We suggest the following alternative applications that add to the benefit of the methanol method for blood spots and hair bulbs respectively, which have been successfully used by V.H. (data not shown).
Immediate methanol fixation. Fix the entire collection card with methanol immediately following collection in the field and air-dry. Upon returning to the laboratory, fix the entire card once more by soaking in methanol. This could potentially increase the shelf life of the sample and will also enable the fixation step to be skipped when preparing sample spots, thus decreasing processing time even further.
Proteinase K step. To potentially increase the DNA yield even further, add Proteinase K (50 µg/mL; Roche, Castle Hill, NSW, Australia) to the thermal incubation elution step. The Proteinase K would be destroyed in the 99.9°C incubation step.
The methanol DNA elution method provides many advantages. The buccal cell DNA entrapped on the Whatman FTA card can be eluted from each sample spot, enabling as little as 2 µL of product to be used per PCR reaction instead of the entire sample disc (equal to a 25-fold reaction increase). The method consistently yields DNA of adequate quantity and quality to be successfully used in PCR amplification and automated sequencing. Results are comparable with those found in the Whatman FTA protocol. The methanol method increases the amount of PCR reactions able to be processed per sample punch without compromising result output.

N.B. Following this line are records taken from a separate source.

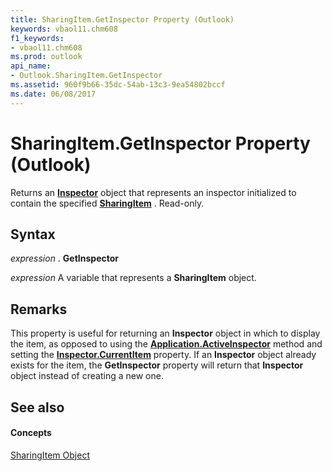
 ```yaml
---
title: SharingItem.GetInspector Property (Outlook)
keywords: vbaol11.chm608
f1_keywords:
- vbaol11.chm608
ms.prod: outlook
api_name:
- Outlook.SharingItem.GetInspector
ms.assetid: 960f9b66-35dc-54ab-13c3-9ea54802bccf
ms.date: 06/08/2017
---
```



# SharingItem.GetInspector Property (Outlook)

Returns an  **[Inspector](Outlook.Inspector.md)** object that represents an inspector initialized to contain the specified **[SharingItem](Outlook.SharingItem.md)** . Read-only.


## Syntax

 _expression_ . **GetInspector**

 _expression_ A variable that represents a **SharingItem** object.


## Remarks

This property is useful for returning an  **Inspector** object in which to display the item, as opposed to using the **[Application.ActiveInspector](Outlook.Application.ActiveInspector.md)** method and setting the **[Inspector.CurrentItem](Outlook.Inspector.CurrentItem.md)** property. If an **Inspector** object already exists for the item, the **GetInspector** property will return that **Inspector** object instead of creating a new one.


## See also


#### Concepts


[SharingItem Object](Outlook.SharingItem.md)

The simplicity of this method combined with overall time and cost saving extends the life of the biological sample and increases the beneficial value of the Whatman FTA card system.
We thank the Neonatal Screening Unit of the Royal Brisbane & Women's Hospital, Australia, for providing the blood sample collection cards. H.C.J. was the recipient of an IMB Postgraduate Scholarship. C.W. and R.A.S. are Senior Research Fellows of the Australian National Health and Medical Research Council (NHMRC). This work was supported by NHMRC project grant no. 511191. The IMB incorporates the Centre for Functional and Applied Genomics as a Special Research Centre of the ARC.
The authors declare no competing interests.